The three shrines north of London, now so completely forgotten, all lay in the heart of the great Middlesex Forest. Each of the miraculous images was probably a Lady of the Oak: there was Our Lady of the Oak all over Europe. The miraculous figure is always found in an oak, and is always, it is said, black. Thus, Our Lady of Puy in France, supposed to be the most ancient of these figures, is described as being carved out of cedar, swathed round and round with fine linen like a mummy, deep black, the face and features extremely long, the eyes small and formed of glass, the look haggard and wild (L. and M. Archæological Trans. iv. 178); and there is a Black Virgin at Marseilles.

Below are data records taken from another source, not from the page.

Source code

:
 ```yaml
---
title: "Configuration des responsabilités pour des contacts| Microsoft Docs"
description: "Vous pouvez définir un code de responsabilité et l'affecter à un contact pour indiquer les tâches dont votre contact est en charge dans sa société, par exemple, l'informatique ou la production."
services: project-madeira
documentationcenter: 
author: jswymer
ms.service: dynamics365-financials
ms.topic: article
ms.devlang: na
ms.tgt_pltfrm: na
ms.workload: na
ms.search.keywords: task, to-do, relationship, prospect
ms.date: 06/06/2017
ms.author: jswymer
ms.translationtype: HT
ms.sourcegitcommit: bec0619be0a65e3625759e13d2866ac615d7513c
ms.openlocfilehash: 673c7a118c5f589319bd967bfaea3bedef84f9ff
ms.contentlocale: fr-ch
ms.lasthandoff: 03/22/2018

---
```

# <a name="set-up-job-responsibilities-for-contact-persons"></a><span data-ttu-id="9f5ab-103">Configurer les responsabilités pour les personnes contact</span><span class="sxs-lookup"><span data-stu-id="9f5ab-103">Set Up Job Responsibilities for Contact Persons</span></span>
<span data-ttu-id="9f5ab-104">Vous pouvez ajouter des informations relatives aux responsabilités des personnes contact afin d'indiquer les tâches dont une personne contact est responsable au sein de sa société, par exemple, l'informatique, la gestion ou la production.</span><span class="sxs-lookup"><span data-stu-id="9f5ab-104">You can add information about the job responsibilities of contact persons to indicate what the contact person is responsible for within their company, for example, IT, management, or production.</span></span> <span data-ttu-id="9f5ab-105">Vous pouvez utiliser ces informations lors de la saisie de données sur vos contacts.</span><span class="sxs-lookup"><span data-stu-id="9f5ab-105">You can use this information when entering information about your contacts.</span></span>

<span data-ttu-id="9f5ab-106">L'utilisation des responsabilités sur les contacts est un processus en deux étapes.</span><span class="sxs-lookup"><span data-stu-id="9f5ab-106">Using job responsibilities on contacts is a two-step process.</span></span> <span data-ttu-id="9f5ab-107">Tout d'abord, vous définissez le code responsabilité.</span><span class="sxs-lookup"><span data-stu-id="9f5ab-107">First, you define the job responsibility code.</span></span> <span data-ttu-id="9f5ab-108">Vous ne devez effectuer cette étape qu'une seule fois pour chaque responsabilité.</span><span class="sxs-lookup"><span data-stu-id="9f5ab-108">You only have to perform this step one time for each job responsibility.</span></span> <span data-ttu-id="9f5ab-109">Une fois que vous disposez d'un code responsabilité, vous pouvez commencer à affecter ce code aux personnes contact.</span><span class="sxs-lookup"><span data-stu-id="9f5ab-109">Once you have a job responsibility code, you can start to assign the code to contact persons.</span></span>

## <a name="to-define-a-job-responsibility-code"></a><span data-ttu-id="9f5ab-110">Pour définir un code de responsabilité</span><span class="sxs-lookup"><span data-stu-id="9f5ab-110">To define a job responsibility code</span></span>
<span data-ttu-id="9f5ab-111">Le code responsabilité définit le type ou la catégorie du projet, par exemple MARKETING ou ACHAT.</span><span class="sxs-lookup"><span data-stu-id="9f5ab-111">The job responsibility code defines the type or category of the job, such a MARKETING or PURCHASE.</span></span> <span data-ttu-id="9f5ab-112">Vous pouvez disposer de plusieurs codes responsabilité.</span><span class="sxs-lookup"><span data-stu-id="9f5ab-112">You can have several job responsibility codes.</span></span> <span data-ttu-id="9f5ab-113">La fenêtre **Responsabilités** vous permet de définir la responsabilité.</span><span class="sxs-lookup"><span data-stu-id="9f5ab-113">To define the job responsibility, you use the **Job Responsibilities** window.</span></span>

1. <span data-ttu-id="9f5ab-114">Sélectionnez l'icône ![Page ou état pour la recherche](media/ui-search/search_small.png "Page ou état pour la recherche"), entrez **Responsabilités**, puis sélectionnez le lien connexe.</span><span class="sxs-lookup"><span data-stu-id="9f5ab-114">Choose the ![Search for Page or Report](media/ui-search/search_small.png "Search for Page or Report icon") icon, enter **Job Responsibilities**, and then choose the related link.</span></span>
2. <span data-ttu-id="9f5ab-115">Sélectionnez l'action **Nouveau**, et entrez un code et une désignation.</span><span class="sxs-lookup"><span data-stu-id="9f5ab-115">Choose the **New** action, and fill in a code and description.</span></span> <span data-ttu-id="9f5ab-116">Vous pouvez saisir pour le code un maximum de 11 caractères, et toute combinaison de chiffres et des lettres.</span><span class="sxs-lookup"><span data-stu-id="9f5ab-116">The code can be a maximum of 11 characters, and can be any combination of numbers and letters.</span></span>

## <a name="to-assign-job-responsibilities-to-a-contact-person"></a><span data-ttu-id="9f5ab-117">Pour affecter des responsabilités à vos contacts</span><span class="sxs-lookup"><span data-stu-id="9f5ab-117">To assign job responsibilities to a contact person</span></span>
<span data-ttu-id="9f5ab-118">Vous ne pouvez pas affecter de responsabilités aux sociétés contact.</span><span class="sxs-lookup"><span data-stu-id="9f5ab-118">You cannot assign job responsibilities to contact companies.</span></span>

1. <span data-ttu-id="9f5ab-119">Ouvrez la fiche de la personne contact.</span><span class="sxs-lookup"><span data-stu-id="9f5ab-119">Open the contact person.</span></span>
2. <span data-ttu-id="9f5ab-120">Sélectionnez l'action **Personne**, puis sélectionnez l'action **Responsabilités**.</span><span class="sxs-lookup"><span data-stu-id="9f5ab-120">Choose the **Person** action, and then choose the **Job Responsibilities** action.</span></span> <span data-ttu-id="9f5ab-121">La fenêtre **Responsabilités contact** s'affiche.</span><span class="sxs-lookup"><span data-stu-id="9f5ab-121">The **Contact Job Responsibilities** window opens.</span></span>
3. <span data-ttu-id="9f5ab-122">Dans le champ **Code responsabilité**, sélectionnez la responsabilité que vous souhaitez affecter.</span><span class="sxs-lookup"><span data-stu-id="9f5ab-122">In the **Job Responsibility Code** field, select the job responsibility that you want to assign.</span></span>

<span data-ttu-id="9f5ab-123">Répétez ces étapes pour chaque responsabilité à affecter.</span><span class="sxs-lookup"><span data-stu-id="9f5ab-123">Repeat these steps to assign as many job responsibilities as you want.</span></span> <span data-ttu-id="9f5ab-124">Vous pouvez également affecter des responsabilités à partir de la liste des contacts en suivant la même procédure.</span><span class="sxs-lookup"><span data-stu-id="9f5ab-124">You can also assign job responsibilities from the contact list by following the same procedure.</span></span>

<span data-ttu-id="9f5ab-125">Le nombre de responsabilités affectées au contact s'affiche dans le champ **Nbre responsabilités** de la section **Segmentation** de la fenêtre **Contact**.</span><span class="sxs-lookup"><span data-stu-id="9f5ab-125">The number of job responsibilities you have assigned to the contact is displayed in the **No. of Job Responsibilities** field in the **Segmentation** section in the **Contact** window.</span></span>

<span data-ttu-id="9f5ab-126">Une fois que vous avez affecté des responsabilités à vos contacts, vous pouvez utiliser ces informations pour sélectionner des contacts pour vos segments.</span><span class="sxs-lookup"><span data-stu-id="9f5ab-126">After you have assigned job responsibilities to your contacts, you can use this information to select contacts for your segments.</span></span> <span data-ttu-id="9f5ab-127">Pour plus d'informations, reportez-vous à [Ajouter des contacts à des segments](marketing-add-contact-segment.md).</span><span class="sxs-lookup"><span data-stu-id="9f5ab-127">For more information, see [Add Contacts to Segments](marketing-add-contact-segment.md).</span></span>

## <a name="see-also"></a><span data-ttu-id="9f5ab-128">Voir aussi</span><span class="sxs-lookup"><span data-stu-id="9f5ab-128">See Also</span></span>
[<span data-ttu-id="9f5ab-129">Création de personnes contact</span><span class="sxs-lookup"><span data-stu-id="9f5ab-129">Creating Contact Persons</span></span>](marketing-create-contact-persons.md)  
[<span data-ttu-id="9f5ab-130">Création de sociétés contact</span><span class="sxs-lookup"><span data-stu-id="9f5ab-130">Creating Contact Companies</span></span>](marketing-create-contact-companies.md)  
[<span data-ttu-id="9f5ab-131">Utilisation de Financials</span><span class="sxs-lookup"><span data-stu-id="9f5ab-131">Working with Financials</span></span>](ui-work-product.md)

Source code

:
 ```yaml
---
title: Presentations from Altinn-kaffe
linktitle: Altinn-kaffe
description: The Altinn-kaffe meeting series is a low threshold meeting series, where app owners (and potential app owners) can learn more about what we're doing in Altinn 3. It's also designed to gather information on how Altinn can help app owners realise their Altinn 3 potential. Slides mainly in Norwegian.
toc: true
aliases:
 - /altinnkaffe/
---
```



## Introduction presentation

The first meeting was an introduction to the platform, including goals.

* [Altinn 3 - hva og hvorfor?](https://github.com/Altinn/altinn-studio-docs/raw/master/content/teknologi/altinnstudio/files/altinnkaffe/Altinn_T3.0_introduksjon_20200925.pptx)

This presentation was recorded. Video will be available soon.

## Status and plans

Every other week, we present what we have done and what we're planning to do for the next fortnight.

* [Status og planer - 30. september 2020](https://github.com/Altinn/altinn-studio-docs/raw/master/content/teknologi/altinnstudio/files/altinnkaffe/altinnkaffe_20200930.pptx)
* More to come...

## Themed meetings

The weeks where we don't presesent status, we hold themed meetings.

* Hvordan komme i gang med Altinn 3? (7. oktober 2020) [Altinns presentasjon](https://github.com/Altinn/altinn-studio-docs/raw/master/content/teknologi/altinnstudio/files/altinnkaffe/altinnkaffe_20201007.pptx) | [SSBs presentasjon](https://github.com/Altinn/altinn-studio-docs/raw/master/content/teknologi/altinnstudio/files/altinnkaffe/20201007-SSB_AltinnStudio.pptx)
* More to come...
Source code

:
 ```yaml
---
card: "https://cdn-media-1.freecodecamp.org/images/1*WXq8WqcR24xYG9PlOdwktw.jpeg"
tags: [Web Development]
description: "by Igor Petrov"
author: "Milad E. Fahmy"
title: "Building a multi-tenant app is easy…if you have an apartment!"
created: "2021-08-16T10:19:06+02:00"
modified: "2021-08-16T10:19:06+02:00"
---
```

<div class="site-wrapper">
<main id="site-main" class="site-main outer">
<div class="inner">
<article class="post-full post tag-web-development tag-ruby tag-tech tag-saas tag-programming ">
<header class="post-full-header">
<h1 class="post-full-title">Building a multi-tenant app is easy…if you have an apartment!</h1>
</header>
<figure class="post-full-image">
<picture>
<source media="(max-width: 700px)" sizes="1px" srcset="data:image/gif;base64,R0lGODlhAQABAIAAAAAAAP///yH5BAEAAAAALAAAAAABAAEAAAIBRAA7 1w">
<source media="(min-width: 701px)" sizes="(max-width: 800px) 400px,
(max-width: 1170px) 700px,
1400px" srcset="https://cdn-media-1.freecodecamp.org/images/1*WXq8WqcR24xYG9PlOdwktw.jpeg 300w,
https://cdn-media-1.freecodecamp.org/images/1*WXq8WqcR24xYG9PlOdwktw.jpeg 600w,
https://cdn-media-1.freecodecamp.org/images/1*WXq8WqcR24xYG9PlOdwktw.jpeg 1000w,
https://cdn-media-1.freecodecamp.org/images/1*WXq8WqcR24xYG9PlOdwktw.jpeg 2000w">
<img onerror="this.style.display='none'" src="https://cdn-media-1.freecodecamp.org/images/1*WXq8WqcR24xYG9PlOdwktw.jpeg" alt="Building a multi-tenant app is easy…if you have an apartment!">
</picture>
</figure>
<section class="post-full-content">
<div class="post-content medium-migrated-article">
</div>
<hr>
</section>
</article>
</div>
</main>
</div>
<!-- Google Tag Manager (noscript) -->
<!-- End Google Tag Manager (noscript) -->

These shrines were near enough for a single day’s journey: a pleasant summer’s ride through the gardens and orchards of Islington where the Forest began, and so over the greensward and under the branches of the wood to the clearing on the top of Muswell Hill, where now stands the Alexandra Palace, and then stood the chapel containing the black image swathed with linen, crowned, decked with gold and jewels, before which stood the altar and burned the lamp day and night. Every day through the summer came the penitents, the sick, the jovial pilgrims, who only wanted to put in a plea for indulgence. Outside the chapel there were taverns and merry-making places. First the pilgrim knelt at the shrine; sometimes he went round it on his knees; and prayed, with simple belief, if not with fervour; faith made the sick man whole; faith absolved the penitent; faith made the most careless happy in the belief that Our Lady of Muswell had knocked off many—he knew not how many—years of purgatory. The religious act finished, no one objected to pleasure and merriment. There are indications that the merriment was not always seemly, nor was the pleasure always sinless. Yet pilgrimage continued because the sick who had been healed spread abroad the story of their miraculous cures, and because everybody wanted to get out of purgatory as quickly as possible, and because it was a most delightful form of holiday and recreation.
The Lollards preached against pilgrimages continually; a fact charged against them by the Church time after time. Thus, when a Lollard named William Dynet had to abjure his Lollardy in the year 1395, he swore that thenceforth he would worship images and that he would never more despise pilgrimages. A hundred and forty years more the worship of images had to continue in the land. Piers Plowman speaks with contempt of the sham holiness of pilgrims in words already quoted:
“Heremytes in an heep with hoked staves,
Wenten to Walsingham and their wenches after.”
Later on, one Father Donald, a Scotch Friar, said, preaching, “Ye men of London, gang on yourself with your wives to Willesden, or else keep them at home with you in sorrow.”
In the year 1509, when there occurred a fire in Willesden Church, which damaged the sacred image, one Elizabeth, wife of John Sampson, citizen, got into trouble for expressing a not unnatural doubt of the power of the image to help others when she could not help herself. “If Our Lady of Willesden might have holpen men and women which go to her of pilgrimage, she would not have suffered her own tayle (taille) to have been burnt.”